第6章 Sixth sense
私は豊久の胸に抱かれて微睡む。
豊久の両腕は私の身体を労るように抱え、豊久の唇は私の髪や顔に幾度と無く口付けを落とした。
その行為に最上の幸福を感じつつも、もう私は瞼を上げる事すら億劫で只じっと身を委ねていると
「あーー……
お豊(トヨ)、もう良いかのう?」
部屋の外から信長様の遠慮がちな声が聞こえた。
どんな顔をして信長様と与一さんに会えばいいの?
私はドキドキしてしまって、もうこのまま眠ったふりをする事に決める。
「おう。

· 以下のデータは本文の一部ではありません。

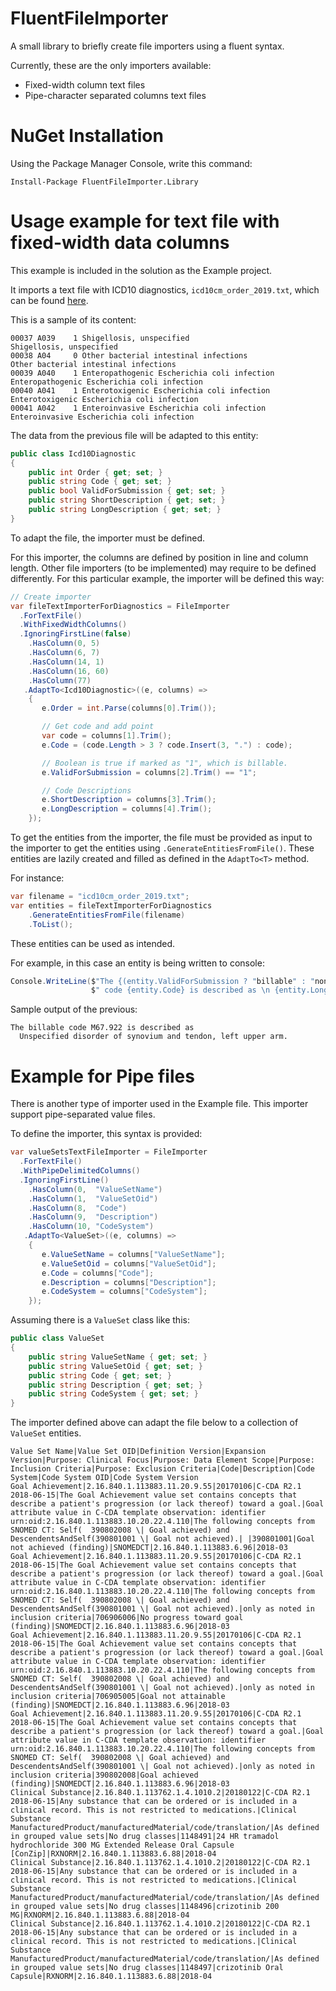 # FluentFileImporter
A small library to briefly create file importers using a fluent syntax.

Currently, these are the only importers available:
 - Fixed-width column text files
 - Pipe-character separated columns text files

# NuGet Installation
Using the Package Manager Console, write this command:
```
Install-Package FluentFileImporter.Library
```

# Usage example for text file with fixed-width data columns
This example is included in the solution as the Example project.

It imports a text file with ICD10 diagnostics, `icd10cm_order_2019.txt`, which can be found [here](https://www.cms.gov/Medicare/Coding/ICD10/2019-ICD-10-CM.html).

This is a sample of its content:

```
00037 A039    1 Shigellosis, unspecified                                     Shigellosis, unspecified
00038 A04     0 Other bacterial intestinal infections                        Other bacterial intestinal infections
00039 A040    1 Enteropathogenic Escherichia coli infection                  Enteropathogenic Escherichia coli infection
00040 A041    1 Enterotoxigenic Escherichia coli infection                   Enterotoxigenic Escherichia coli infection
00041 A042    1 Enteroinvasive Escherichia coli infection                    Enteroinvasive Escherichia coli infection
```

The data from the previous file will be adapted to this entity:

```C#
public class Icd10Diagnostic
{
	public int Order { get; set; }
	public string Code { get; set; }
	public bool ValidForSubmission { get; set; }
	public string ShortDescription { get; set; }
	public string LongDescription { get; set; }
}
```

To adapt the file, the importer must be defined.

For this importer, the columns are defined by position in line and column length. Other file importers (to be implemented) may require to be defined differently. For this particular example, the importer will be defined this way:

```C#
// Create importer
var fileTextImporterForDiagnostics = FileImporter
  .ForTextFile()
  .WithFixedWidthColumns()
  .IgnoringFirstLine(false)
	.HasColumn(0, 5)
	.HasColumn(6, 7)
	.HasColumn(14, 1)
	.HasColumn(16, 60)
	.HasColumn(77)
   .AdaptTo<Icd10Diagnostic>((e, columns) =>
   	{
	   e.Order = int.Parse(columns[0].Trim());

	   // Get code and add point
	   var code = columns[1].Trim();
	   e.Code = (code.Length > 3 ? code.Insert(3, ".") : code);

	   // Boolean is true if marked as "1", which is billable.
	   e.ValidForSubmission = columns[2].Trim() == "1";

	   // Code Descriptions
	   e.ShortDescription = columns[3].Trim();
	   e.LongDescription = columns[4].Trim();
   	});
```

To get the entities from the importer, the file must be provided as input to the importer
to get the entities using `.GenerateEntitiesFromFile()`. These entities are lazily created
and filled as defined in the `AdaptTo<T>` method.

For instance:

```C#
var filename = "icd10cm_order_2019.txt";
var entities = fileTextImporterForDiagnostics
	.GenerateEntitiesFromFile(filename)
	.ToList();
```

These entities can be used as intended.

For example, in this case an entity is being written to console:

```C#
Console.WriteLine($"The {(entity.ValidForSubmission ? "billable" : "non-billable")}" +
                  $" code {entity.Code} is described as \n {entity.LongDescription}.\n");
```

Sample output of the previous:

```
The billable code M67.922 is described as
  Unspecified disorder of synovium and tendon, left upper arm.
```

# Example for Pipe files
There is another type of importer used in the Example file. This importer support pipe-separated value files.

To define the importer, this syntax is provided:
```C#
var valueSetsTextFileImporter = FileImporter
  .ForTextFile()
  .WithPipeDelimitedColumns()
  .IgnoringFirstLine()
	.HasColumn(0,  "ValueSetName")
	.HasColumn(1,  "ValueSetOid")
	.HasColumn(8,  "Code")
	.HasColumn(9,  "Description")
	.HasColumn(10, "CodeSystem")
   .AdaptTo<ValueSet>((e, columns) =>
   	{
	   e.ValueSetName = columns["ValueSetName"];
	   e.ValueSetOid = columns["ValueSetOid"];
	   e.Code = columns["Code"];
	   e.Description = columns["Description"];
	   e.CodeSystem = columns["CodeSystem"];
   	});
```

Assuming there is a `ValueSet` class like this:
```C#
public class ValueSet
{
	public string ValueSetName { get; set; }
	public string ValueSetOid { get; set; }
	public string Code { get; set; }
	public string Description { get; set; }
	public string CodeSystem { get; set; }
}
```

The importer defined above can adapt the file below to a collection of `ValueSet` entities.

```
Value Set Name|Value Set OID|Definition Version|Expansion Version|Purpose: Clinical Focus|Purpose: Data Element Scope|Purpose: Inclusion Criteria|Purpose: Exclusion Criteria|Code|Description|Code System|Code System OID|Code System Version
Goal Achievement|2.16.840.1.113883.11.20.9.55|20170106|C-CDA R2.1 2018-06-15|The Goal Achievement value set contains concepts that describe a patient's progression (or lack thereof) toward a goal.|Goal attribute value in C-CDA template observation: identifier urn:oid:2.16.840.1.113883.10.20.22.4.110|The following concepts from SNOMED CT: Self(  390802008 \| Goal achieved) and DescendentsAndSelf(390801001 \| Goal not achieved).| |390801001|Goal not achieved (finding)|SNOMEDCT|2.16.840.1.113883.6.96|2018-03
Goal Achievement|2.16.840.1.113883.11.20.9.55|20170106|C-CDA R2.1 2018-06-15|The Goal Achievement value set contains concepts that describe a patient's progression (or lack thereof) toward a goal.|Goal attribute value in C-CDA template observation: identifier urn:oid:2.16.840.1.113883.10.20.22.4.110|The following concepts from SNOMED CT: Self(  390802008 \| Goal achieved) and DescendentsAndSelf(390801001 \| Goal not achieved).|only as noted in inclusion criteria|706906006|No progress toward goal (finding)|SNOMEDCT|2.16.840.1.113883.6.96|2018-03
Goal Achievement|2.16.840.1.113883.11.20.9.55|20170106|C-CDA R2.1 2018-06-15|The Goal Achievement value set contains concepts that describe a patient's progression (or lack thereof) toward a goal.|Goal attribute value in C-CDA template observation: identifier urn:oid:2.16.840.1.113883.10.20.22.4.110|The following concepts from SNOMED CT: Self(  390802008 \| Goal achieved) and DescendentsAndSelf(390801001 \| Goal not achieved).|only as noted in inclusion criteria|706905005|Goal not attainable (finding)|SNOMEDCT|2.16.840.1.113883.6.96|2018-03
Goal Achievement|2.16.840.1.113883.11.20.9.55|20170106|C-CDA R2.1 2018-06-15|The Goal Achievement value set contains concepts that describe a patient's progression (or lack thereof) toward a goal.|Goal attribute value in C-CDA template observation: identifier urn:oid:2.16.840.1.113883.10.20.22.4.110|The following concepts from SNOMED CT: Self(  390802008 \| Goal achieved) and DescendentsAndSelf(390801001 \| Goal not achieved).|only as noted in inclusion criteria|390802008|Goal achieved (finding)|SNOMEDCT|2.16.840.1.113883.6.96|2018-03
Clinical Substance|2.16.840.1.113762.1.4.1010.2|20180122|C-CDA R2.1 2018-06-15|Any substance that can be ordered or is included in a clinical record. This is not restricted to medications.|Clinical Substance ManufacturedProduct/manufacturedMaterial/code/translation/|As defined in grouped value sets|No drug classes|1148491|24 HR tramadol hydrochloride 300 MG Extended Release Oral Capsule [ConZip]|RXNORM|2.16.840.1.113883.6.88|2018-04
Clinical Substance|2.16.840.1.113762.1.4.1010.2|20180122|C-CDA R2.1 2018-06-15|Any substance that can be ordered or is included in a clinical record. This is not restricted to medications.|Clinical Substance ManufacturedProduct/manufacturedMaterial/code/translation/|As defined in grouped value sets|No drug classes|1148496|crizotinib 200 MG|RXNORM|2.16.840.1.113883.6.88|2018-04
Clinical Substance|2.16.840.1.113762.1.4.1010.2|20180122|C-CDA R2.1 2018-06-15|Any substance that can be ordered or is included in a clinical record. This is not restricted to medications.|Clinical Substance ManufacturedProduct/manufacturedMaterial/code/translation/|As defined in grouped value sets|No drug classes|1148497|crizotinib Oral Capsule|RXNORM|2.16.840.1.113883.6.88|2018-04
```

済んだ。」
豊久は得意気に返事をし、私の身体を隠すように掛けられた布を肩まで引き上げてくれた。
「いや、お前……
済んだって実も蓋もねー言い方……」
呆れた声色の信長様と与一さんが部屋に入って来る気配を感じ、私は不自然に見えないように一層豊久に身を寄せ顔を隠す。
そんな私を見下ろした与一さんが
「ふふ……幸福そうな顔しちゃって。」
と、囁きながら私の頬を指先でつついた。
「はやらんど。」
豊久の言葉に与一さんは声を上げて笑う。